In comparison to the alpha channel approach, a video encoded with a green screen background does not contain 4 channels. A green screen encoding means the video elements that are completely transparent are represented by pure green pixels and any partially transparent pixels are encoded as partial green.

The specific video content that will be demonstrated here is everybody's favorite plumber from the 64 bit hit of days past.

    Mario Image

The original video data was just grabbed out of this Mario youtube clip of a ROM that someone hacked so that all the background elements would be rendered as a solid green color. The video was processed with Blender to produce a high quality Matte that converted the green pixels to transparent. The video was cleaned up a bit and the framerate was reduced to 2 FPS, so that the motion blur in the jump loop can be seen easily.

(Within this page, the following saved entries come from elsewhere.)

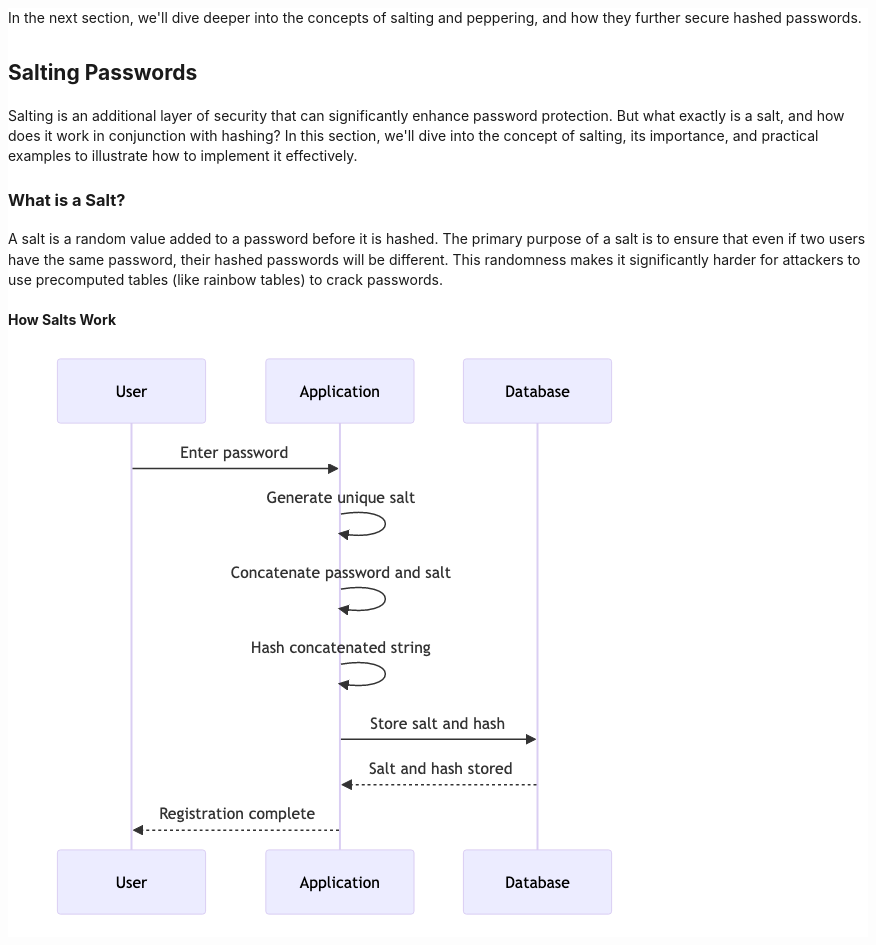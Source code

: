 In the next section, we'll dive deeper into the concepts of salting and peppering, and how they further secure hashed
passwords.

## Salting Passwords

Salting is an additional layer of security that can significantly enhance password protection. But what exactly is a
salt, and how does it work in conjunction with hashing? In this section, we'll dive into the concept of salting, its
importance, and practical examples to illustrate how to implement it effectively.

### What is a Salt?

A salt is a random value added to a password before it is hashed. The primary purpose of a salt is to ensure that even
if two users have the same password, their hashed passwords will be different. This randomness makes it significantly
harder for attackers to use precomputed tables (like rainbow tables) to crack passwords.

#### How Salts Work

![Salting Passwords](/assets/images/secure-password-storage-methods/salting-password.png)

The reason for choosing this specific video content is easy to see. The Mario clip generally contains mostly blue, red, black, and white along with some other colors. What this video does not contain are any green or near green colors in the foreground subject. The goal is to avoid the well know problem where a weatherperson wearing a near green color has the background pixels merged into the foreground subject.

    Mario Image

Anyone with experience in video production has at some point had to deal with poor quality green screen issues. To make a long story short, the best way to deal with green screen issues is to avoid them in the first place. It is absolutely critical to start out with good quality input video. Some interesting videos that describe and show examples of green screen issues can be found on youtube.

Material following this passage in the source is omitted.